• **Exercise instructions**:
Once the pictures have been excluded, set down each remaining entry word for word.

◆ ◆ ◆ ◆ ◆

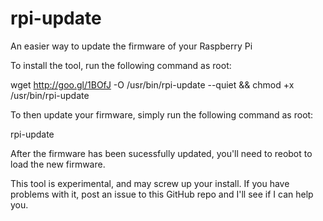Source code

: rpi-update
==========

An easier way to update the firmware of your Raspberry Pi

To install the tool, run the following command as root:

wget http://goo.gl/1BOfJ -O /usr/bin/rpi-update --quiet && chmod +x /usr/bin/rpi-update

To then update your firmware, simply run the following command as root:

rpi-update

After the firmware has been sucessfully updated, you'll need to reobot to load the new firmware.

This tool is experimental, and may screw up your install. If you have problems with it, post an issue to this GitHub repo and I'll see if I can help you.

◆ ◆ ◆ ◆ ◆

• **Result of the exercise**:
Source code

: rpi-update
==========

An easier way to update the firmware of your Raspberry Pi

To install the tool, run the following command as root:

wget http://goo.gl/1BOfJ -O /usr/bin/rpi-update --quiet && chmod +x /usr/bin/rpi-update

To then update your firmware, simply run the following command as root:

rpi-update

After the firmware has been sucessfully updated, you'll need to reobot to load the new firmware.

This tool is experimental, and may screw up your install. If you have problems with it, post an issue to this GitHub repo and I'll see if I can help you.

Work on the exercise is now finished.